**TASK**:
Make an exact copy of all the data.

[Records from a data source]

= = =

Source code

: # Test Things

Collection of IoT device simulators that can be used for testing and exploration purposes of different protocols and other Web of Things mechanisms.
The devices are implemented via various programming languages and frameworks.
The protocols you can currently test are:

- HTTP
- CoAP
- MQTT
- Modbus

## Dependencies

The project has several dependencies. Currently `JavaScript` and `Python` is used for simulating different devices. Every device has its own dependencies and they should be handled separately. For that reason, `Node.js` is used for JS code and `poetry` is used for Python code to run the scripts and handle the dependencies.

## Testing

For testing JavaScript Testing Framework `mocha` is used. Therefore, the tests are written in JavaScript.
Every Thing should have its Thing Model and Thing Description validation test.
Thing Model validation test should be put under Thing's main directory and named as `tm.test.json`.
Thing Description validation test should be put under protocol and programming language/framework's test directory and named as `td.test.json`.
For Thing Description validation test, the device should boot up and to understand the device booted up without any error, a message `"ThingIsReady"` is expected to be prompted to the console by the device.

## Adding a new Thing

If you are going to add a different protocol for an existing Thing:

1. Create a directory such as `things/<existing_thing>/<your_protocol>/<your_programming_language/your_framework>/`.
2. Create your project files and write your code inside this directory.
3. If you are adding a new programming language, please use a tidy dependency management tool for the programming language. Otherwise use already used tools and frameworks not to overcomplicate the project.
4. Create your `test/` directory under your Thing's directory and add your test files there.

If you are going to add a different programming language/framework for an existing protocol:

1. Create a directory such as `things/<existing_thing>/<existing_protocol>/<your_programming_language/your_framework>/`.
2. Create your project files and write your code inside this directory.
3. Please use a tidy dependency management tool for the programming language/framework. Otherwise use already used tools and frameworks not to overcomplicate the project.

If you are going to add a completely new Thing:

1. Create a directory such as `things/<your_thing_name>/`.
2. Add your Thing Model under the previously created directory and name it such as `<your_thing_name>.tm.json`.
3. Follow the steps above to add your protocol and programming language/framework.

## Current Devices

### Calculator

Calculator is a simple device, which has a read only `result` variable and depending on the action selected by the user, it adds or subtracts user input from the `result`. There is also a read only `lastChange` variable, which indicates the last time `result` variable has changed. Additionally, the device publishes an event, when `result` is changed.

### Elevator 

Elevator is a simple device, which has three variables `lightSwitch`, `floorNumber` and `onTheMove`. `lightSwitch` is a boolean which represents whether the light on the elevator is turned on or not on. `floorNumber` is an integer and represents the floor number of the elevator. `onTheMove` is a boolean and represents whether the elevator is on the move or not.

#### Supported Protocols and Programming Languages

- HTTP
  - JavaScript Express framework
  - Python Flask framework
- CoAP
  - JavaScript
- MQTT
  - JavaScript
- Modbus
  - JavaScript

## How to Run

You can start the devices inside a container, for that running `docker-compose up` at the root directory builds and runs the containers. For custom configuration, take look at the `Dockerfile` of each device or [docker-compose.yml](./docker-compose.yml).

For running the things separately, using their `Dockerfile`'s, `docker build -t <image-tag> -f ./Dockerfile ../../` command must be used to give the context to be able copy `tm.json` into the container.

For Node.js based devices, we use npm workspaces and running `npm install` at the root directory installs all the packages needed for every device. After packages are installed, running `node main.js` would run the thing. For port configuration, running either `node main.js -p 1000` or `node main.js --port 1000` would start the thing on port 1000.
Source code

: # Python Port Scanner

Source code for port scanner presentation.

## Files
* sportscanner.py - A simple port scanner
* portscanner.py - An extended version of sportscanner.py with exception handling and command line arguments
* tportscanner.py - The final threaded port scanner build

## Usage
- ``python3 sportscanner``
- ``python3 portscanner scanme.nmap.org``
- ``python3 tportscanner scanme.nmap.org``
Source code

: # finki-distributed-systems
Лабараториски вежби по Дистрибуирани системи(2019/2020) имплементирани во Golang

= = =

**EXERCISE ANSWER**:
Source code

: # Test Things

Collection of IoT device simulators that can be used for testing and exploration purposes of different protocols and other Web of Things mechanisms.
The devices are implemented via various programming languages and frameworks.
The protocols you can currently test are:

- HTTP
- CoAP
- MQTT
- Modbus

## Dependencies

The project has several dependencies. Currently `JavaScript` and `Python` is used for simulating different devices. Every device has its own dependencies and they should be handled separately. For that reason, `Node.js` is used for JS code and `poetry` is used for Python code to run the scripts and handle the dependencies.

## Testing

For testing JavaScript Testing Framework `mocha` is used. Therefore, the tests are written in JavaScript.
Every Thing should have its Thing Model and Thing Description validation test.
Thing Model validation test should be put under Thing's main directory and named as `tm.test.json`.
Thing Description validation test should be put under protocol and programming language/framework's test directory and named as `td.test.json`.
For Thing Description validation test, the device should boot up and to understand the device booted up without any error, a message `"ThingIsReady"` is expected to be prompted to the console by the device.

## Adding a new Thing

If you are going to add a different protocol for an existing Thing:

1. Create a directory such as `things/<existing_thing>/<your_protocol>/<your_programming_language/your_framework>/`.
2. Create your project files and write your code inside this directory.
3. If you are adding a new programming language, please use a tidy dependency management tool for the programming language. Otherwise use already used tools and frameworks not to overcomplicate the project.
4. Create your `test/` directory under your Thing's directory and add your test files there.

If you are going to add a different programming language/framework for an existing protocol:

1. Create a directory such as `things/<existing_thing>/<existing_protocol>/<your_programming_language/your_framework>/`.
2. Create your project files and write your code inside this directory.
3. Please use a tidy dependency management tool for the programming language/framework. Otherwise use already used tools and frameworks not to overcomplicate the project.

If you are going to add a completely new Thing:

1. Create a directory such as `things/<your_thing_name>/`.
2. Add your Thing Model under the previously created directory and name it such as `<your_thing_name>.tm.json`.
3. Follow the steps above to add your protocol and programming language/framework.

## Current Devices

### Calculator

Calculator is a simple device, which has a read only `result` variable and depending on the action selected by the user, it adds or subtracts user input from the `result`. There is also a read only `lastChange` variable, which indicates the last time `result` variable has changed. Additionally, the device publishes an event, when `result` is changed.

### Elevator 

Elevator is a simple device, which has three variables `lightSwitch`, `floorNumber` and `onTheMove`. `lightSwitch` is a boolean which represents whether the light on the elevator is turned on or not on. `floorNumber` is an integer and represents the floor number of the elevator. `onTheMove` is a boolean and represents whether the elevator is on the move or not.

#### Supported Protocols and Programming Languages

- HTTP
  - JavaScript Express framework
  - Python Flask framework
- CoAP
  - JavaScript
- MQTT
  - JavaScript
- Modbus
  - JavaScript

## How to Run

You can start the devices inside a container, for that running `docker-compose up` at the root directory builds and runs the containers. For custom configuration, take look at the `Dockerfile` of each device or [docker-compose.yml](./docker-compose.yml).

For running the things separately, using their `Dockerfile`'s, `docker build -t <image-tag> -f ./Dockerfile ../../` command must be used to give the context to be able copy `tm.json` into the container.

For Node.js based devices, we use npm workspaces and running `npm install` at the root directory installs all the packages needed for every device. After packages are installed, running `node main.js` would run the thing. For port configuration, running either `node main.js -p 1000` or `node main.js --port 1000` would start the thing on port 1000.
Source code

: # Python Port Scanner

Source code for port scanner presentation.

## Files
* sportscanner.py - A simple port scanner
* portscanner.py - An extended version of sportscanner.py with exception handling and command line arguments
* tportscanner.py - The final threaded port scanner build

## Usage
- ``python3 sportscanner``
- ``python3 portscanner scanme.nmap.org``
- ``python3 tportscanner scanme.nmap.org``
Source code

: # finki-distributed-systems
Лабараториски вежби по Дистрибуирани системи(2019/2020) имплементирани во Golang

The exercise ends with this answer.